Ralph Lemon at BAM

“How Can You Stay in the House All Day and Not Go Anywhere?” is a question posed by Walter Carter, a 102-year-old ex-sharecropper from the Mississippi Delta, to a human-sized rabbit played by Okwui Okpowasili in a bunny suit. At least that’s how Ralph Lemon recounts it in the first section of his show by the same name – let’s just abbreviate it from here on out and call it HCYS. The show is a fractured and disjointed assemblage of scenes that is at once deeply personal and alienating, a challenging multidisciplinary exploration of how we make meaning out of loss.

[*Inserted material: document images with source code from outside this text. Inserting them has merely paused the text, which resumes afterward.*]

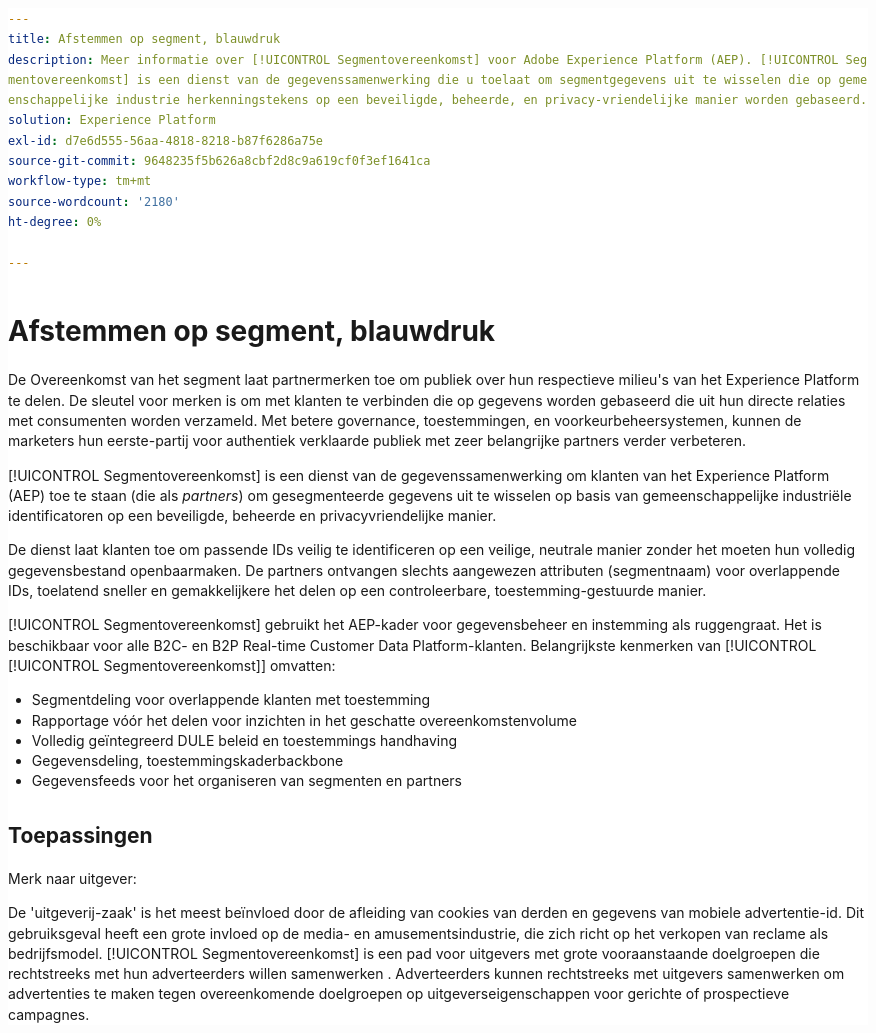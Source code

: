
 ```yaml
---
title: Afstemmen op segment, blauwdruk
description: Meer informatie over [!UICONTROL Segmentovereenkomst] voor Adobe Experience Platform (AEP). [!UICONTROL Segmentovereenkomst] is een dienst van de gegevenssamenwerking die u toelaat om segmentgegevens uit te wisselen die op gemeenschappelijke industrie herkenningstekens op een beveiligde, beheerde, en privacy-vriendelijke manier worden gebaseerd.
solution: Experience Platform
exl-id: d7e6d555-56aa-4818-8218-b87f6286a75e
source-git-commit: 9648235f5b626a8cbf2d8c9a619cf0f3ef1641ca
workflow-type: tm+mt
source-wordcount: '2180'
ht-degree: 0%

---
```


# Afstemmen op segment, blauwdruk

De Overeenkomst van het segment laat partnermerken toe om publiek over hun respectieve milieu&#39;s van het Experience Platform te delen. De sleutel voor merken is om met klanten te verbinden die op gegevens worden gebaseerd die uit hun directe relaties met consumenten worden verzameld. Met betere governance, toestemmingen, en voorkeurbeheersystemen, kunnen de marketers hun eerste-partij voor authentiek verklaarde publiek met zeer belangrijke partners verder verbeteren.

[!UICONTROL Segmentovereenkomst] is een dienst van de gegevenssamenwerking om klanten van het Experience Platform (AEP) toe te staan (die als _partners_) om gesegmenteerde gegevens uit te wisselen op basis van gemeenschappelijke industriële identificatoren op een beveiligde, beheerde en privacyvriendelijke manier.

De dienst laat klanten toe om passende IDs veilig te identificeren op een veilige, neutrale manier zonder het moeten hun volledig gegevensbestand openbaarmaken. De partners ontvangen slechts aangewezen attributen (segmentnaam) voor overlappende IDs, toelatend sneller en gemakkelijkere het delen op een controleerbare, toestemming-gestuurde manier.

[!UICONTROL Segmentovereenkomst] gebruikt het AEP-kader voor gegevensbeheer en instemming als ruggengraat. Het is beschikbaar voor alle B2C- en B2P Real-time Customer Data Platform-klanten. Belangrijkste kenmerken van [!UICONTROL [!UICONTROL Segmentovereenkomst]] omvatten:

* Segmentdeling voor overlappende klanten met toestemming
* Rapportage vóór het delen voor inzichten in het geschatte overeenkomstenvolume
* Volledig geïntegreerd DULE beleid en toestemmings handhaving
* Gegevensdeling, toestemmingskaderbackbone
* Gegevensfeeds voor het organiseren van segmenten en partners

## Toepassingen

Merk naar uitgever:

De &#39;uitgeverij-zaak&#39; is het meest beïnvloed door de afleiding van cookies van derden en gegevens van mobiele advertentie-id. Dit gebruiksgeval heeft een grote invloed op de media- en amusementsindustrie, die zich richt op het verkopen van reclame als bedrijfsmodel. [!UICONTROL Segmentovereenkomst] is een pad voor uitgevers met grote vooraanstaande doelgroepen die rechtstreeks met hun adverteerders willen samenwerken . Adverteerders kunnen rechtstreeks met uitgevers samenwerken om advertenties te maken tegen overeenkomende doelgroepen op uitgeverseigenschappen voor gerichte of prospectieve campagnes.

The first section of HCYS is perhaps the most satisfying. Ralph sits on a chair under simple spotlight and narrates a film that he constructed over the course of the research/rehearsal process. The film is stream-of-consciousness, exploring intimacy and alienation by overlaying three couples: Walter Carter and his wife Edna, the characters Hari and Kris Kelvin from Andrei Tarkovsky’s film Solaris and Ralph Lemon and his partner Asako Takami. In the film, Lemon tells us about Asako getting terminally ill and the ways they spent their last days together. He intercuts that with images from Tarkovsky’s film and re-stagings of the Tarkovsky film using Walter and Edna. At the same time he is recounting the challenges of creating this piece with the dancers he used in 2004’s Come home Charley Patton. He shows a clip of them performing a 3-minute sequence of what is supposed to be ecstatic movement and says, “I could watch this for twenty minutes”. The performers, exhausted from their exertions, feel differently. He shows us a duet that he and Okwui Okpokwasili performed at Danspace, inspired by Walter and Edna. Occasionally the film flashes text-only epigrams and ideas, as if bursts of thought were coming through a sea of memories and images. As Lemon narrates we get the feeling of listening to someone read their diary and personal musings, complete with the visual imagery that accompanies their internal thought process.

This first section is followed by a pause after which the dancers take the stage and, essentially, do the ecstatic dance that we saw in the film, only this time for about 20 minutes. It looks exhausting. Although it has the appearance of a structured improv, it is obviously highly choreographed as the dancers careen into and off of each other -first in a large group, then followed by a solo from Okpokwasili, then a trio with the men and a duet with the two other woman dancers.

The third section is just a woman wailing and crying offstage – eventually Okwui wanders on, sobbing, in simple spotlight, picks up a tambourine and wanders off. This is followed by a series of projections on the back wall, starting with a dog, then Okwui in a rabbit suit, then a flamingo – until the back wall is covered with a veritable menagerie of projected animals.

In the fourth section Lemon does a solo and then he and Okpokwasili revisit the duet we saw in the film, only this time it is much more subdued. The final image of the show is Lemon, sitting alone onstage, silently.

It feels unseemly to criticize another’s grief and this work feels, if anything, like part of a grieving process. It is impossible to separate the work from the details of Lemon’s life – the loss of his partner Asako, the death of Walter Carter. Grieving is an intensely personal process and it can feel impossible to reach through one’s own sense of isolation and back into the world. HCYS feels like Lemon is Orpheus, stumbling forward back from the Underworld, grappling with isolation and unable to avoid looking back. He puts is dancers through the exertions of exorcism as proxy for himself but remains trapped with his loss.